How many lines below contain the word "pull"? Answer with that number alone.

▸ Pictures paired with source code
========================================================================

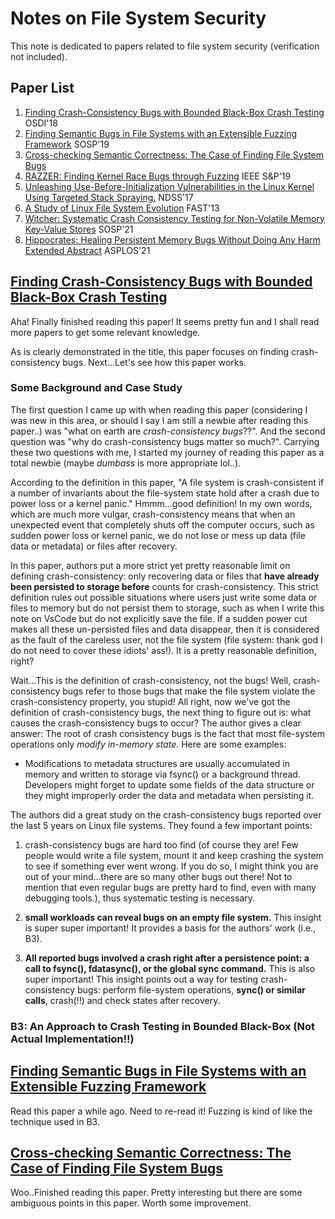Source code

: # Notes on File System Security

This note is dedicated to papers related to file system security (verification not included).
## Paper List

1. [Finding Crash-Consistency Bugs with Bounded Black-Box Crash Testing](https://www.usenix.org/conference/osdi18/presentation/mohan) OSDI'18
2. [Finding Semantic Bugs in File Systems with an Extensible Fuzzing Framework](https://dl.acm.org/doi/10.1145/3341301.3359662) SOSP'19
3. [Cross-checking Semantic Correctness: The Case of Finding File System Bugs](https://dl.acm.org/doi/10.1145/2815400.2815422)
4. [RAZZER: Finding Kernel Race Bugs through Fuzzing](https://ieeexplore.ieee.org/abstract/document/8835326/) IEEE S&P'19
5. [Unleashing Use-Before-Initialization Vulnerabilities in the Linux Kernel Using Targeted Stack Spraying.](https://www.ndss-symposium.org/ndss2017/ndss-2017-programme/unleashing-use-initialization-vulnerabilities-linux-kernel-using-targeted-stack-spraying/) NDSS'17
6. [A Study of Linux File System Evolution](https://www.usenix.org/conference/fast13/technical-sessions/presentation/lu) FAST'13
7. [Witcher: Systematic Crash Consistency Testing for Non-Volatile Memory Key-Value Stores](https://www3.cs.stonybrook.edu/~dongyoon/papers/SOSP-21-Witcher.pdf) SOSP'21
8. [Hippocrates: Healing Persistent Memory Bugs Without Doing Any Harm Extended Abstract](https://dl.acm.org/doi/abs/10.1145/3445814.3446694) ASPLOS'21

## [Finding Crash-Consistency Bugs with Bounded Black-Box Crash Testing](https://www.usenix.org/conference/osdi18/presentation/mohan)

Aha! Finally finished reading this paper! It seems pretty fun and I shall read more papers to get some relevant knowledge.

As is clearly demonstrated in the title, this paper focuses on finding crash-consistency bugs. Next...Let's see how this paper works.

### Some Background and Case Study

The first question I came up with when reading this paper (considering I was new in this area, or should I say I am still a newbie after reading this paper..) was "what on earth are *crash-consistency bugs*??". And the second question was "why do crash-consistency bugs matter so much?". Carrying these two questions with me, I started my journey of reading this paper as a total newbie (maybe *dumbass* is more appropriate lol..).

According to the definition in this paper, "A file system is crash-consistent if a number of invariants about the file-system state hold after a crash due to power loss or a kernel panic." Hmmm...good definition! In my own words, which are much more vulgar, crash-consistency means that when an unexpected event that completely shuts off the computer occurs, such as sudden power loss or kernel panic, we do not lose or mess up data (file data or metadata) or files after recovery.

In this paper, authors put a more strict yet pretty reasonable limit on defining crash-consistency: only recovering data or files that **have already been persisted to storage before** counts for crash-consistency. This strict definition rules out possible situations where users just write some data or files to memory but do not persist them to storage, such as when I write this note on VsCode but do not explicitly save the file. If a sudden power cut makes all these un-persisted files and data disappear, then it is considered as the fault of the careless user, not the file system (file system: thank god I do not need to cover these idiots' ass!). It is a pretty reasonable definition, right?

Wait...This is the definition of crash-consistency, not the bugs! Well, crash-consistency bugs refer to those bugs that make the file system violate the crash-consistency property, you stupid! All right, now we've got the definition of crash-consistency bugs, the next thing to figure out is: what causes the crash-consistency bugs to occur? The author gives a clear answer: The root of crash consistency bugs is the fact that most file-system operations only *modify in-memory state*. Here are some examples:

* Modifications to metadata structures are usually accumulated in memory and written to storage via fsync() or a background thread. Developers might forget to update some fields of the data structure or they might improperly order the data and metadata when persisting it.

The authors did a great study on the crash-consistency bugs reported over the last 5 years on Linux file systems. They found a few important points:

1. crash-consistency bugs are hard too find (of course they are! Few people would write a file system, mount it and keep crashing the system to see if something ever went wrong. If you do so, I might think you are out of your mind...there are so many other bugs out there! Not to mention that even regular bugs are pretty hard to find, even with many debugging tools.), thus systematic testing is necessary.

2. **small workloads can reveal bugs on an empty file system.** This insight is super super important! It provides a basis for the authors' work (i.e., B3).

3. **All reported bugs involved a crash right after a persistence point: a call to fsync(), fdatasync(), or the global sync command.** This is also super important! This insight points out a way for testing crash-consistency bugs: perform file-system operations, **sync() or similar calls**, crash(!!) and check states after recovery.

### B3: An Approach to Crash Testing in Bounded Black-Box (Not Actual Implementation!!)

## [Finding Semantic Bugs in File Systems with an Extensible Fuzzing Framework](https://dl.acm.org/doi/10.1145/3341301.3359662)

Read this paper a while ago. Need to re-read it! Fuzzing is kind of like the technique used in B3.

## [Cross-checking Semantic Correctness: The Case of Finding File System Bugs](https://dl.acm.org/doi/10.1145/2815400.2815422)

Woo..Finished reading this paper. Pretty interesting but there are some ambiguous points in this paper. Worth some improvement.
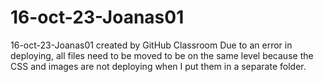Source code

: # 16-oct-23-Joanas01
16-oct-23-Joanas01 created by GitHub Classroom
Due to an error in deploying, all files need to be moved to be on the same level because the CSS and images are not deploying when I put them in a separate folder.
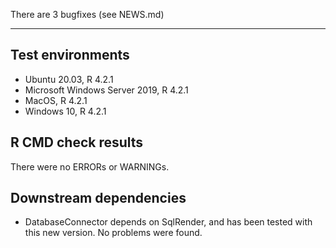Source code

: There are 3 bugfixes (see NEWS.md)

---

## Test environments
* Ubuntu 20.03, R 4.2.1
* Microsoft Windows Server 2019, R 4.2.1
* MacOS, R 4.2.1
* Windows 10, R 4.2.1

## R CMD check results

There were no ERRORs or WARNINGs. 

## Downstream dependencies

- DatabaseConnector depends on SqlRender, and has been tested with this new version. No problems were found.
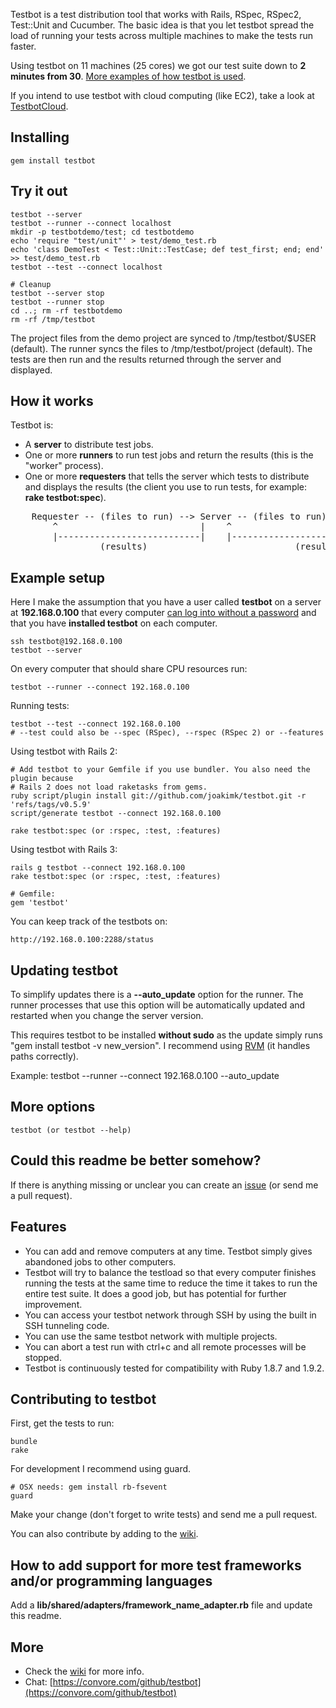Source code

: Testbot is a test distribution tool that works with Rails, RSpec, RSpec2, Test::Unit and Cucumber. The basic idea is that you let testbot spread the load of running your tests across multiple machines to make the tests run faster.

Using testbot on 11 machines (25 cores) we got our test suite down to **2 minutes from 30**. [More examples of how testbot is used](http://github.com/joakimk/testbot/wiki/How-testbot-is-used).

If you intend to use testbot with cloud computing (like EC2), take a look at [TestbotCloud](https://github.com/joakimk/testbot_cloud).

Installing
----

    gem install testbot

Try it out
----

    testbot --server
    testbot --runner --connect localhost
    mkdir -p testbotdemo/test; cd testbotdemo
    echo 'require "test/unit"' > test/demo_test.rb
    echo 'class DemoTest < Test::Unit::TestCase; def test_first; end; end' >> test/demo_test.rb
    testbot --test --connect localhost
        
    # Cleanup
    testbot --server stop
    testbot --runner stop
    cd ..; rm -rf testbotdemo
    rm -rf /tmp/testbot

The project files from the demo project are synced to /tmp/testbot/$USER (default). The runner syncs the files to /tmp/testbot/project (default). The tests are then run and the results returned through the server and displayed.

How it works
----

Testbot is:

* A **server** to distribute test jobs.
* One or more **runners** to run test jobs and return the results (this is the "worker" process).
* One or more **requesters** that tells the server which tests to distribute and displays the results (the client you use to run tests, for example: **rake testbot:spec**).

<pre>
    Requester -- (files to run) --> Server -- (files to run) --> (many-)Runner(s)
        ^                           |    ^                                  |
        |---------------------------|    |----------------------------------|
                 (results)                            (results)
</pre>

Example setup
----

Here I make the assumption that you have a user called **testbot** on a server at **192.168.0.100** that every computer [can log into without a password](http://github.com/joakimk/testbot/wiki/SSH-Public-Key-Authentication) and that you have **installed testbot** on each computer.

    ssh testbot@192.168.0.100
    testbot --server
    
On every computer that should share CPU resources run:

    testbot --runner --connect 192.168.0.100

Running tests:
    
    testbot --test --connect 192.168.0.100
    # --test could also be --spec (RSpec), --rspec (RSpec 2) or --features

Using testbot with Rails 2:

    # Add testbot to your Gemfile if you use bundler. You also need the plugin because
    # Rails 2 does not load raketasks from gems.
    ruby script/plugin install git://github.com/joakimk/testbot.git -r 'refs/tags/v0.5.9'
    script/generate testbot --connect 192.168.0.100

    rake testbot:spec (or :rspec, :test, :features)

Using testbot with Rails 3:

    rails g testbot --connect 192.168.0.100
    rake testbot:spec (or :rspec, :test, :features)

    # Gemfile:
    gem 'testbot'

You can keep track of the testbots on:

    http://192.168.0.100:2288/status

Updating testbot
----

To simplify updates there is a **--auto_update** option for the runner. The runner processes that use this option will be automatically updated and restarted when you change the server version.

This requires testbot to be installed **without sudo** as the update simply runs "gem install testbot -v new_version". I recommend using [RVM](http://rvm.beginrescueend.com/) (it handles paths correctly).

Example:
    testbot --runner --connect 192.168.0.100 --auto_update

More options
----

    testbot (or testbot --help)

Could this readme be better somehow?
----

If there is anything missing or unclear you can create an [issue](http://github.com/joakimk/testbot/issues) (or send me a pull request).

Features
----
* You can add and remove computers at any time. Testbot simply gives abandoned jobs to other computers.
* Testbot will try to balance the testload so that every computer finishes running the tests at the same time to reduce the time it takes to run the entire test suite. It does a good job, but has potential for further improvement.
* You can access your testbot network through SSH by using the built in SSH tunneling code.
* You can use the same testbot network with multiple projects.
* You can abort a test run with ctrl+c and all remote processes will be stopped.
* Testbot is continuously tested for compatibility with Ruby 1.8.7 and 1.9.2.

Contributing to testbot
----

First, get the tests to run:

    bundle
    rake

For development I recommend using guard.

    # OSX needs: gem install rb-fsevent
    guard

Make your change (don't forget to write tests) and send me a pull request.

You can also contribute by adding to the [wiki](http://github.com/joakimk/testbot/wiki).

How to add support for more test frameworks and/or programming languages
----

Add a **lib/shared/adapters/framework_name_adapter.rb** file and update this readme.

More
----

* Check the [wiki](http://github.com/joakimk/testbot/wiki) for more info.
* Chat: [https://convore.com/github/testbot](https://convore.com/github/testbot)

========================================================================

▸ EXERCISE RESULT
2